Maren Mahsereci | The Kronecker Product

The Kronecker product is a tensor product that appears frequently in machine learning and its applications. This post collects some useful properties and some other insights on it.

There is a follow-up post on the lesser known symmetric and anti-symmetric Kronecker product here.

Let \(A\in\mathbb{R}^{n_1\times n_2}\) and \(B\in\mathbb{R}^{m_1\times m_2}\) be two matrices. Then, the Kronecker product, denoted `\(\otimes\)’, of \(A\) and \(B\) is in \(\mathbb{R}^{n_1m_1\times n_2m_2}\) and defined as

\[\begin{equation} \label{eq:def} \begin{split} (A\otimes B)_{(ij), (kl)} = A_{ik} B_{jl},\quad &i=1\dots n_1,~ k=1\dots n_2\\ &j=1\dots m_1,~ l=1\dots m_2, \end{split} \end{equation}\]

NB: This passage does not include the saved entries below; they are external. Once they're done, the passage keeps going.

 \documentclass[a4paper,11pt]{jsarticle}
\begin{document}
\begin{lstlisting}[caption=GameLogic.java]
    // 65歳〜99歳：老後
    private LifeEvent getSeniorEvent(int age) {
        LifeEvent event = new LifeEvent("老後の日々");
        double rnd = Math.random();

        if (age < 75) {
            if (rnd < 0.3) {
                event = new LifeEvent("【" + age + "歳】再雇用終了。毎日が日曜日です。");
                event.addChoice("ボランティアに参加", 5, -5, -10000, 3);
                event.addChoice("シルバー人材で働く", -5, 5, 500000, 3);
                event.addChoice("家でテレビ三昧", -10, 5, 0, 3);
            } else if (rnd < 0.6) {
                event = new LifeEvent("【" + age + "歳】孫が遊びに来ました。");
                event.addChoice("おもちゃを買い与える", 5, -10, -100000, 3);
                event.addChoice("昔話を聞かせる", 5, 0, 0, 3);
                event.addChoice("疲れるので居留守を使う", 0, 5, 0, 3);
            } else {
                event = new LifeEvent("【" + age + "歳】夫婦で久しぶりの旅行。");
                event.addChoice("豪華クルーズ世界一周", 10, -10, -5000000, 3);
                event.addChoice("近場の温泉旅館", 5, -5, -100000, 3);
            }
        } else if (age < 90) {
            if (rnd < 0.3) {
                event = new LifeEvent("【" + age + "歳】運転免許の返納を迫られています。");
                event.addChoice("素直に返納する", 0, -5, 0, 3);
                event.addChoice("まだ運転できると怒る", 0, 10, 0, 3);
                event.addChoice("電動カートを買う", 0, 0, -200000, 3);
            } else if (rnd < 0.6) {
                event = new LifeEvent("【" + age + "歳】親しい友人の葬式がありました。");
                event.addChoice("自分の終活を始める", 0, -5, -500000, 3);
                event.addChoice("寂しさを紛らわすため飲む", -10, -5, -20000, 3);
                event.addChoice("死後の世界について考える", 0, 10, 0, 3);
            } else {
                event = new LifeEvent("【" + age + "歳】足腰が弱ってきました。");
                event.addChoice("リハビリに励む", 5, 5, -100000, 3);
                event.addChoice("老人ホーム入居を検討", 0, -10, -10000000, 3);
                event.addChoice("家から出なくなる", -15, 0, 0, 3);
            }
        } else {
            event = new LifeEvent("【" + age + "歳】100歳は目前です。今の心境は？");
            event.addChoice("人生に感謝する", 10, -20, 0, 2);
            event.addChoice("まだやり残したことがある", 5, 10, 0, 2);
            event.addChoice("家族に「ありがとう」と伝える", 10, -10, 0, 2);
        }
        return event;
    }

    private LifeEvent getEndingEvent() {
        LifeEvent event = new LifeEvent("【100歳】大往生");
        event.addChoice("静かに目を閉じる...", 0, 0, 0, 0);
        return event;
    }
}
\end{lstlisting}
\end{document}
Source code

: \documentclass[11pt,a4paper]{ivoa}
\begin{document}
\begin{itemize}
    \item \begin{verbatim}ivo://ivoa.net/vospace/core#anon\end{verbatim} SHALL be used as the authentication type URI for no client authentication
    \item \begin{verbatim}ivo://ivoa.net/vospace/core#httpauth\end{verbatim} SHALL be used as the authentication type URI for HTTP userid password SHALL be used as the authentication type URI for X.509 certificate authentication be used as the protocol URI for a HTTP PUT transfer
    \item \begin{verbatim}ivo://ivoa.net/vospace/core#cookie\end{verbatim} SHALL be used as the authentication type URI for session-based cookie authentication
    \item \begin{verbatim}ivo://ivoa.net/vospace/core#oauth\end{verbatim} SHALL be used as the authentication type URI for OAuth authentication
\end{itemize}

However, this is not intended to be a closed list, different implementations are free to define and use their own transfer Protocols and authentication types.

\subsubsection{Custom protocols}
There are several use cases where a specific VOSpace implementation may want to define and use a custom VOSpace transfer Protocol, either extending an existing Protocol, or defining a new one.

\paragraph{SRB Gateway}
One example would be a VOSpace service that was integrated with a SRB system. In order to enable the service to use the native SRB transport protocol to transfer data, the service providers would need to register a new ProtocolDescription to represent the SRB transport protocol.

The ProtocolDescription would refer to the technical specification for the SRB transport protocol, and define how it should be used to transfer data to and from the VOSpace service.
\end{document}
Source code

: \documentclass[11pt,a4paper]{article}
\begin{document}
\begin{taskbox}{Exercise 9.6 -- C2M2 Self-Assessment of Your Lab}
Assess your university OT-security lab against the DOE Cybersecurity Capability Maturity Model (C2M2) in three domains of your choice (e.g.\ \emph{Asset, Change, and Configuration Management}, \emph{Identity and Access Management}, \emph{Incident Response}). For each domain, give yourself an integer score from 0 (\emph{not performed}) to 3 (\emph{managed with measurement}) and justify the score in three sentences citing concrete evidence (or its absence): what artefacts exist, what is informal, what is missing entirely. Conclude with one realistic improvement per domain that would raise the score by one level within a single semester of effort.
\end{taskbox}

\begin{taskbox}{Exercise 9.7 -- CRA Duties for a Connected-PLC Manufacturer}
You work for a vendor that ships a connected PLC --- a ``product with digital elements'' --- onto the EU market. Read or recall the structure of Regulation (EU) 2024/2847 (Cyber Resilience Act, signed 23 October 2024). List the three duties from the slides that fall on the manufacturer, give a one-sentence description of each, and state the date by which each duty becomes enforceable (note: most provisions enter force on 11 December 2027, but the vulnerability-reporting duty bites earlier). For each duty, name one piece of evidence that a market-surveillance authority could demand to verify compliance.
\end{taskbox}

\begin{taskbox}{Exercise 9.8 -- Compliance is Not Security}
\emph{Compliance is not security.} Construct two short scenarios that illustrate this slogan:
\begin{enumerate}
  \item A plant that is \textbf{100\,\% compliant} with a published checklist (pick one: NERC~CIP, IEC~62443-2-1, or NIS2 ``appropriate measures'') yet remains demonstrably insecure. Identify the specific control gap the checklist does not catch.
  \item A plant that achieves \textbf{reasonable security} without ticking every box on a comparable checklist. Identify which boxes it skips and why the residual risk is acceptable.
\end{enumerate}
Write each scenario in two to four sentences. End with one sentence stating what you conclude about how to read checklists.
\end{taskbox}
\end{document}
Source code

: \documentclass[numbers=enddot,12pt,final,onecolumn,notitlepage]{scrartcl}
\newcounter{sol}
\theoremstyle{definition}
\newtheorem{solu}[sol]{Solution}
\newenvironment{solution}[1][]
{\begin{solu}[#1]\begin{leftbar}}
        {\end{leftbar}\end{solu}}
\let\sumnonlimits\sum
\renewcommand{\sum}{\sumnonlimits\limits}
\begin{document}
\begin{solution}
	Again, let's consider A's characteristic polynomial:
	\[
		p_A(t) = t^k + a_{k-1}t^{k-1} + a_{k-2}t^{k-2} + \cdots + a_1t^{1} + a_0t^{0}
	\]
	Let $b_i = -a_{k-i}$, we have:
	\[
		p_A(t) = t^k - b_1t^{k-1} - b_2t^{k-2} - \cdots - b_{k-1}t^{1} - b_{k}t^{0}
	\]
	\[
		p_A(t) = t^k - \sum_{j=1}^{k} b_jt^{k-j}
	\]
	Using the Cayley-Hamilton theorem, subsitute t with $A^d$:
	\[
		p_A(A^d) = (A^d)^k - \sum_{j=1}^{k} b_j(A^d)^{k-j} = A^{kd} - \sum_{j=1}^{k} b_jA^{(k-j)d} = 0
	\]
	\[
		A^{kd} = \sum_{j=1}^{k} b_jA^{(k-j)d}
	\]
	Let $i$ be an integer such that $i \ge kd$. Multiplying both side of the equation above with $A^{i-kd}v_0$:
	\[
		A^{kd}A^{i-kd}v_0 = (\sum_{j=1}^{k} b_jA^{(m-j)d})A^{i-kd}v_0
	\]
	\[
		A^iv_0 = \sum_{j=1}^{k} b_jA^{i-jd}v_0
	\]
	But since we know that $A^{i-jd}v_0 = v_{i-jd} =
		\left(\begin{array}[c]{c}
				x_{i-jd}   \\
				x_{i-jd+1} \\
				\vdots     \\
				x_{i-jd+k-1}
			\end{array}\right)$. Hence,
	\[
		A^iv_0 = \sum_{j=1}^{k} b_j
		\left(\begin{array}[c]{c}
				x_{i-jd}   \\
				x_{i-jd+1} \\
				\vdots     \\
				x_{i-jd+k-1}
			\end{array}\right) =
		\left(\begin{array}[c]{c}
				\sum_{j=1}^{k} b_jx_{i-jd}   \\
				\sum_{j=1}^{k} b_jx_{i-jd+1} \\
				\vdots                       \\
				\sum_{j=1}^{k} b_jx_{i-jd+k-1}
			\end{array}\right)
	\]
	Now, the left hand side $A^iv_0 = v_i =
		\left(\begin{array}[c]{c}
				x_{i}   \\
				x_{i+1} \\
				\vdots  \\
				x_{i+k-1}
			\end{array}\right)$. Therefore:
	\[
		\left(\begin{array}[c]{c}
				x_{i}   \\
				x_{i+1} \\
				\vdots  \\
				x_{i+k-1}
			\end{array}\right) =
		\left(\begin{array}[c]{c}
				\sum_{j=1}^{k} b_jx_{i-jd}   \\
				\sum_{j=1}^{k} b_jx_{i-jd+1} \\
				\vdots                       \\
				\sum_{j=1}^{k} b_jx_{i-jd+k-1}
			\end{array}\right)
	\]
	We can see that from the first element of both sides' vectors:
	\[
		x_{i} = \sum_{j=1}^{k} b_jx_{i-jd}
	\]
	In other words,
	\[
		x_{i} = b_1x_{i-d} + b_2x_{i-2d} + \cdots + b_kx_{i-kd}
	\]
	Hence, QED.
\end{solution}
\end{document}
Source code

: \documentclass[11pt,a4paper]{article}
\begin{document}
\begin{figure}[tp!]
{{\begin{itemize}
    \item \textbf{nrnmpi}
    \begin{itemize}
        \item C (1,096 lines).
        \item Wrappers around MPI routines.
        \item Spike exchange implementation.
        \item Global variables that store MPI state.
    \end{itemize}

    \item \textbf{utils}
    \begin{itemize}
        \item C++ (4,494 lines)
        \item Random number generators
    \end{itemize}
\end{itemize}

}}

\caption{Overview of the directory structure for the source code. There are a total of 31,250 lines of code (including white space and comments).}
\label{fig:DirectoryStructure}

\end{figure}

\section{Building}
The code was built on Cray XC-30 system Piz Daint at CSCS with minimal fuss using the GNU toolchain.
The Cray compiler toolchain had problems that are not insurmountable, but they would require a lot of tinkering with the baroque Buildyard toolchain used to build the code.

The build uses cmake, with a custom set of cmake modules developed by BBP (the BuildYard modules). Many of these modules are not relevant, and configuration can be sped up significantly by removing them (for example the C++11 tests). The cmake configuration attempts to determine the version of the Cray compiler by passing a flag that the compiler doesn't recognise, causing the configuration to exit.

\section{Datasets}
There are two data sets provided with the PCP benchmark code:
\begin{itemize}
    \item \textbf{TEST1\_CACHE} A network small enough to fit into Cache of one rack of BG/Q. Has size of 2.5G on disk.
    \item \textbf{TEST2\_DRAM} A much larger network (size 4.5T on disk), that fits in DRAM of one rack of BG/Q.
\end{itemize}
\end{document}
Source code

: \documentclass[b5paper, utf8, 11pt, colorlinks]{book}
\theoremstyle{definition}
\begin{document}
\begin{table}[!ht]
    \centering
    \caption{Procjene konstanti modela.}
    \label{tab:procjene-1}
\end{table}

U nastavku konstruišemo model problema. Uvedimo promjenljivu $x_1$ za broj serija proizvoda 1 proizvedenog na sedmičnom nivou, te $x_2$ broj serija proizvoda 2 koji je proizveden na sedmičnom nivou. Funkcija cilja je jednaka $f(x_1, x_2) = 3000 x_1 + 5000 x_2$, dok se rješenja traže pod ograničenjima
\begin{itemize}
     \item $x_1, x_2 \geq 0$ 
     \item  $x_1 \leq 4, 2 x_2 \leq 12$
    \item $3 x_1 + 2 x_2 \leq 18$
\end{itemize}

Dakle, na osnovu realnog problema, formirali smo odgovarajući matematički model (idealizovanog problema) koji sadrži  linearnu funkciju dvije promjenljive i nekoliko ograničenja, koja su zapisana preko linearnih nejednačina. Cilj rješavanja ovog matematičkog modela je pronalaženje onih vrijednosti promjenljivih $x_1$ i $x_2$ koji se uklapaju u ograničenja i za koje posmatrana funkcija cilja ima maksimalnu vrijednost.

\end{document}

where \((ij)\) and \((kl)\) are the double indices \((ij) = m_1 (i-1) + j\) and \((kl)=m_2(k-1) + l\).

An example for \(n_1=n_2=m_2=2\) and \(m_1=3\) is

\(\left[\begin{array}{c c} A_{11} & A_{12} \\ A_{21} & A_{22} \end{array}\right] \otimes \left[\begin{array}{c c} B_{11} & B_{12} \\ B_{21} & B_{22} \\ B_{31} & B_{32} \end{array}\right] = \left[\begin{array}{c c | c c} A_{11}B_{11} & A_{11}B_{12} & A_{12}B_{11} & A_{12}B_{12}\\ A_{11}B_{21} & A_{11}B_{22} & A_{12}B_{21} & A_{12}B_{22} \\ A_{11}B_{31} & A_{11}B_{32} & A_{12}B_{31} & A_{12}B_{32} \\ \hline A_{21}B_{11} & A_{21}B_{12} & A_{22}B_{11} & A_{22}B_{12}\\ A_{21}B_{21} & A_{21}B_{22} & A_{22}B_{21} & A_{22}B_{22} \\ A_{21}B_{31} & A_{21}B_{32} & A_{22}B_{31} & A_{22}B_{32} \\ \end{array}\right]\).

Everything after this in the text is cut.